Error Handling in Goose
Error handling is a key performance-driving part of Goose. There are many ways that the non-determinism in the LLM can introduce an error that it can in turn recover from. In a typical Goose session, it's expected for there to be several agent errors that the model can see directly and correct, perhaps entirely behind the scenes.
Traditional Errors
While the agent is operating, there can be intermittent issues in the network, availability of the foundational model, etc. These are raised as errors in the agent API to the caller, who can decide how to handle that. We generally handle these with anyhow::Error.
Agent Errors
There are several types of errors where everything is working correctly, but the model generations themselves are somehow causing errors. Things like generating an unknown tool name, incorrect parameters, or a well formed tool call that results in an error in the tool itself. All of these can be surfaced to the LLM to have it attempt to recover.
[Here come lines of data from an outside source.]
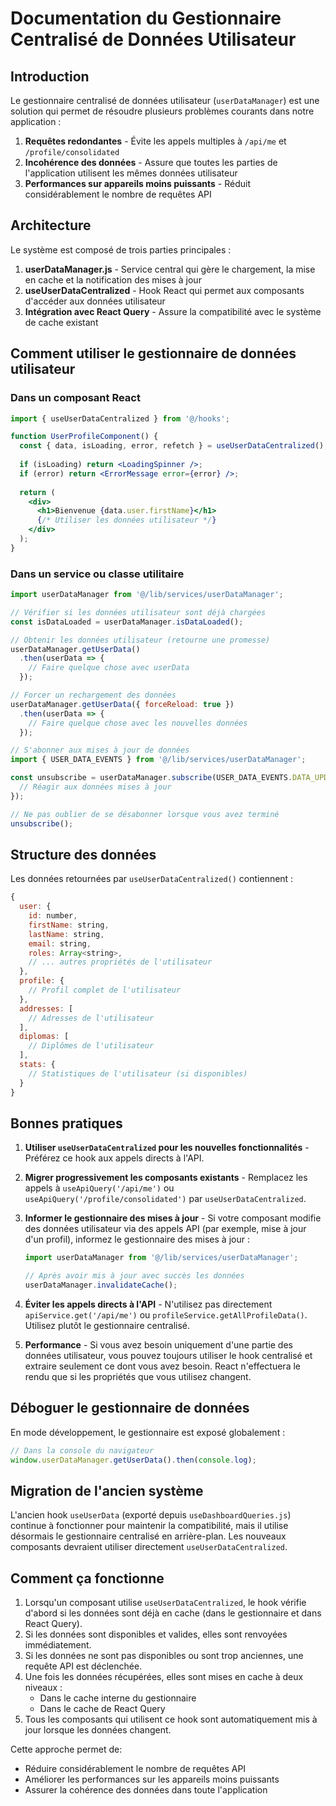# Documentation du Gestionnaire Centralisé de Données Utilisateur

## Introduction

Le gestionnaire centralisé de données utilisateur (`userDataManager`) est une solution qui permet de résoudre plusieurs problèmes courants dans notre application :

1. **Requêtes redondantes** - Évite les appels multiples à `/api/me` et `/profile/consolidated`
2. **Incohérence des données** - Assure que toutes les parties de l'application utilisent les mêmes données utilisateur
3. **Performances sur appareils moins puissants** - Réduit considérablement le nombre de requêtes API

## Architecture

Le système est composé de trois parties principales :

1. **userDataManager.js** - Service central qui gère le chargement, la mise en cache et la notification des mises à jour
2. **useUserDataCentralized** - Hook React qui permet aux composants d'accéder aux données utilisateur
3. **Intégration avec React Query** - Assure la compatibilité avec le système de cache existant

## Comment utiliser le gestionnaire de données utilisateur

### Dans un composant React

```jsx
import { useUserDataCentralized } from '@/hooks';

function UserProfileComponent() {
  const { data, isLoading, error, refetch } = useUserDataCentralized();
  
  if (isLoading) return <LoadingSpinner />;
  if (error) return <ErrorMessage error={error} />;
  
  return (
    <div>
      <h1>Bienvenue {data.user.firstName}</h1>
      {/* Utiliser les données utilisateur */}
    </div>
  );
}
```

### Dans un service ou classe utilitaire

```js
import userDataManager from '@/lib/services/userDataManager';

// Vérifier si les données utilisateur sont déjà chargées
const isDataLoaded = userDataManager.isDataLoaded();

// Obtenir les données utilisateur (retourne une promesse)
userDataManager.getUserData()
  .then(userData => {
    // Faire quelque chose avec userData
  });

// Forcer un rechargement des données
userDataManager.getUserData({ forceReload: true })
  .then(userData => {
    // Faire quelque chose avec les nouvelles données
  });

// S'abonner aux mises à jour de données
import { USER_DATA_EVENTS } from '@/lib/services/userDataManager';

const unsubscribe = userDataManager.subscribe(USER_DATA_EVENTS.DATA_UPDATED, (newData) => {
  // Réagir aux données mises à jour
});

// Ne pas oublier de se désabonner lorsque vous avez terminé
unsubscribe();
```

## Structure des données

Les données retournées par `useUserDataCentralized()` contiennent :

```js
{
  user: {
    id: number,
    firstName: string,
    lastName: string,
    email: string,
    roles: Array<string>,
    // ... autres propriétés de l'utilisateur
  },
  profile: {
    // Profil complet de l'utilisateur
  },
  addresses: [
    // Adresses de l'utilisateur
  ],
  diplomas: [
    // Diplômes de l'utilisateur
  ],
  stats: {
    // Statistiques de l'utilisateur (si disponibles)
  }
}
```

## Bonnes pratiques

1. **Utiliser `useUserDataCentralized` pour les nouvelles fonctionnalités** - Préférez ce hook aux appels directs à l'API.

2. **Migrer progressivement les composants existants** - Remplacez les appels à `useApiQuery('/api/me')` ou `useApiQuery('/profile/consolidated')` par `useUserDataCentralized`.

3. **Informer le gestionnaire des mises à jour** - Si votre composant modifie des données utilisateur via des appels API (par exemple, mise à jour d'un profil), informez le gestionnaire des mises à jour :

   ```js
   import userDataManager from '@/lib/services/userDataManager';
   
   // Après avoir mis à jour avec succès les données
   userDataManager.invalidateCache();
   ```

4. **Éviter les appels directs à l'API** - N'utilisez pas directement `apiService.get('/api/me')` ou `profileService.getAllProfileData()`. Utilisez plutôt le gestionnaire centralisé.

5. **Performance** - Si vous avez besoin uniquement d'une partie des données utilisateur, vous pouvez toujours utiliser le hook centralisé et extraire seulement ce dont vous avez besoin. React n'effectuera le rendu que si les propriétés que vous utilisez changent.

## Déboguer le gestionnaire de données

En mode développement, le gestionnaire est exposé globalement :

```js
// Dans la console du navigateur
window.userDataManager.getUserData().then(console.log);
```

## Migration de l'ancien système

L'ancien hook `useUserData` (exporté depuis `useDashboardQueries.js`) continue à fonctionner pour maintenir la compatibilité, mais il utilise désormais le gestionnaire centralisé en arrière-plan. Les nouveaux composants devraient utiliser directement `useUserDataCentralized`.

## Comment ça fonctionne

1. Lorsqu'un composant utilise `useUserDataCentralized`, le hook vérifie d'abord si les données sont déjà en cache (dans le gestionnaire et dans React Query).
2. Si les données sont disponibles et valides, elles sont renvoyées immédiatement.
3. Si les données ne sont pas disponibles ou sont trop anciennes, une requête API est déclenchée.
4. Une fois les données récupérées, elles sont mises en cache à deux niveaux :
   - Dans le cache interne du gestionnaire
   - Dans le cache de React Query
5. Tous les composants qui utilisent ce hook sont automatiquement mis à jour lorsque les données changent.

Cette approche permet de:
- Réduire considérablement le nombre de requêtes API
- Améliorer les performances sur les appareils moins puissants
- Assurer la cohérence des données dans toute l'application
The error messages are in some ways prompting - they give instructions to the LLM on how it might go about recovering. We handle these with thiserror::Error and carefully maintain a collection.
To cover all these cases, both ToolUse
and ToolResult
are typically passed through the API as part of a
Result<T, AgentError>
. An error in a ToolUse
will immediately become an error in a ToolResult
and
passed back to the LLM. A valid ToolUse
might still end up in an error ToolResult
, which is also passed
back to the LLM.
The providers then handle translating the agent errors into the various API specs as valid messages.